------ Data ------

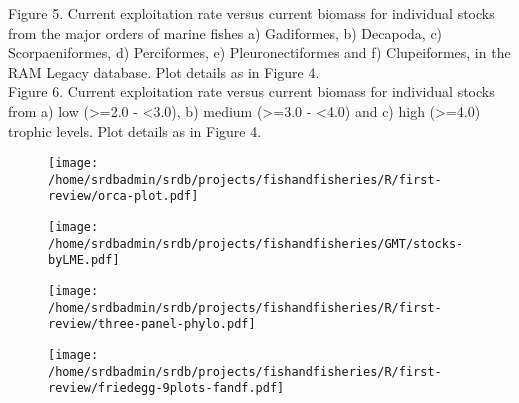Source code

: \documentclass[letterpaper,12pt]{article}
\begin{document}
\noindent Figure 5.  Current exploitation rate versus current biomass for individual stocks from the major orders of marine fishes a) Gadiformes, b) Decapoda, c) Scorpaeniformes, d) Perciformes, e) Pleuronectiformes and f) Clupeiformes, in the RAM Legacy database. Plot details as in Figure 4.
\\

\noindent Figure 6.  Current exploitation rate versus current biomass for individual stocks from a) low (>=2.0 - <3.0), b) medium (>=3.0 - <4.0) and c) high (>=4.0) trophic levels. Plot details as in Figure 4.


\begin{landscape}
\begin{figure}
\begin{center}
\texttt{[image: /home/srdbadmin/srdb/projects/fishandfisheries/R/first-review/orca-plot.pdf]}
\end{center}
\caption{ }\label{fig:orca}
\end{figure}
\end{landscape}

\begin{landscape}
\begin{figure}
\begin{center}
\texttt{[image: /home/srdbadmin/srdb/projects/fishandfisheries/GMT/stocks-byLME.pdf]}
\end{center}
\caption{ }\label{fig:lmes}
\end{figure}
\end{landscape}


\begin{figure}
\begin{center}
\texttt{[image: /home/srdbadmin/srdb/projects/fishandfisheries/R/first-review/three-panel-phylo.pdf]} %
\end{center}
\caption{ }\label{fig:taxo:threepanel}
\end{figure}


\begin{landscape}
\begin{figure}
\begin{center}
\texttt{[image: /home/srdbadmin/srdb/projects/fishandfisheries/R/first-review/friedegg-9plots-fandf.pdf]}
\end{center}
\caption{ }\label{fig:friedegg}
\end{figure}
\end{landscape}
\end{document}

------

*Exercise objective*.
Going through the records above, count the lines that include the word "caption". Give the number alone.

*Completed exercise*.
4